Several types of mold remediation grants exist, so it's important to find one that applies to your situation. The Environmental Protection Agency (EPA) covers grants for the development of new mold-remediation techniques for small businesses or other institutions. It's possible for families and individuals to participate in these studies by allowing tests to be done on the mold in their homes.

The Federal Emergency Management Agency (FEMA) provides grant assistance for individuals and families who have been struck by a natural disaster; however, it only provides funding for specific types of mold. The Department of Housing and Urban Development (HUD) provides a block grant for Native Americans whose homes have mold that needs to be removed.

Preparation

If you're an individual applying for a mold remediation grant, it's important to have a mold removal specialist come to your home to test the mold to determine the mold type. For FEMA, if the type of mold present doesn't reveal the presence of a disaster-related mold, it won't be eligible for coverage. A disaster may be considered man-made or a natural disaster.

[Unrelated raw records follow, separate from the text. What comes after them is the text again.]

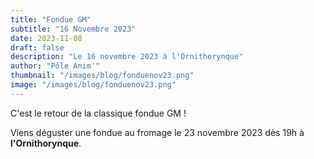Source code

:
 ```yaml
---
title: "Fondue GM"
subtitle: "16 Novembre 2023"
date: 2023-11-08
draft: false
description: "Le 16 novembre 2023 à l'Ornithorynque"
author: "Pôle Anim'"
thumbnail: "/images/blog/fonduenov23.png"
image: "/images/blog/fonduenov23.png"
---
```


C'est le retour de la classique fondue GM !

Viens déguster une fondue au fromage le 23 novembre 2023 dès 19h à **l'Ornithorynque**.

<div class="text-start">
<script async src="https://js.stripe.com/v3/buy-button.js"></script><stripe-buy-button 
  buy-button-id="buy_btn_1OADMzDFGthSCeSXJ0UpwRo7"
  publishable-key="pk_live_51HnBTODFGthSCeSX36LJaKXo5JeKON44JLzCRfRL7mXTSRXTqRoGzoEYorrYNSYCa6UAByLXySYvVbxuQ9zGvgBG00DmqDc56k"
></stripe-buy-button>
</div>

<script async
  src="https://js.stripe.com/v3/buy-button.js">
</script>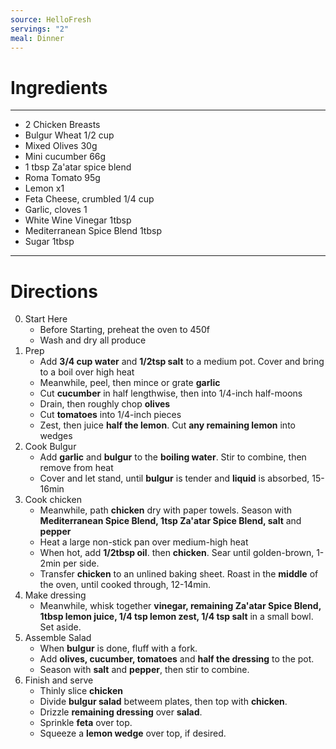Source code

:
```yaml
---
source: HelloFresh
servings: "2"
meal: Dinner
---
```

# Ingredients
---
- 2 Chicken Breasts 
- Bulgur Wheat 1/2 cup
- Mixed Olives 30g
- Mini cucumber 66g
- 1 tbsp Za'atar spice blend
- Roma Tomato 95g
- Lemon x1
- Feta Cheese, crumbled 1/4 cup
- Garlic, cloves 1
- White Wine Vinegar 1tbsp
- Mediterranean Spice Blend 1tbsp
- Sugar 1tbsp
---
# Directions
0. Start Here
	- Before Starting, preheat the oven to 450f
	- Wash and dry all produce
1. Prep
	- Add **3/4 cup water** and **1/2tsp salt** to a medium pot. Cover and bring to a boil over high heat
	- Meanwhile, peel, then mince or grate **garlic**
	- Cut **cucumber** in half lengthwise, then into 1/4-inch half-moons
	- Drain, then roughly chop **olives**
	- Cut **tomatoes** into 1/4-inch pieces
	- Zest, then juice **half the lemon**. Cut **any remaining lemon** into wedges
2. Cook Bulgur
	- Add **garlic** and **bulgur** to the **boiling water**. Stir to combine, then remove from heat
	- Cover and let stand, until **bulgur** is tender and **liquid** is absorbed, 15-16min
3. Cook chicken
	- Meanwhile, path **chicken** dry with paper towels. Season with **Mediterranean Spice Blend, 1tsp Za'atar Spice Blend, salt** and **pepper**
	- Heat a large non-stick pan over medium-high heat
	- When hot, add **1/2tbsp oil**. then **chicken**. Sear until golden-brown, 1-2min per side.
	- Transfer **chicken** to an unlined baking sheet. Roast in the **middle** of the oven, until cooked through, 12-14min.
4. Make dressing
	- Meanwhile, whisk together **vinegar, remaining Za'atar Spice Blend, 1tbsp lemon juice, 1/4 tsp lemon zest, 1/4 tsp salt** in a small bowl. Set aside.
5. Assemble Salad
	- When **bulgur** is done, fluff with a fork. 
	- Add **olives, cucumber, tomatoes** and **half the dressing** to the pot.
	- Season with **salt** and **pepper**, then stir to combine.
6. Finish and serve
	- Thinly slice **chicken**
	- Divide **bulgur salad** betweem plates, then top with **chicken**.
	- Drizzle **remaining dressing** over **salad**.
	- Sprinkle **feta** over top.
	- Squeeze a **lemon wedge** over top, if desired.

The contractor should give you an accurate estimate of the cost of removing the mold, as well as the type of actions that will be required to remove mold and where the mold is located. This is an essential step to take before you request any financial assistance.

Justification

Grants may require that you provide information about what measures have been taken when the problem with the mold first began. If sufficient measures were not taken, it's important to justify why this occurred. This may include the disruption of electricity, lack of access, equipment damage or insufficient resources. Keep extenuating circumstances in mind for your grant request.

Application

Most government agencies will require that you submit a grant request through Grants.gov, an online application system. It may be necessary to upload documentation or fill out the application online to submit a request. Most mold remediation grants will need to be submitted within 30 days of the natural or man-made disaster.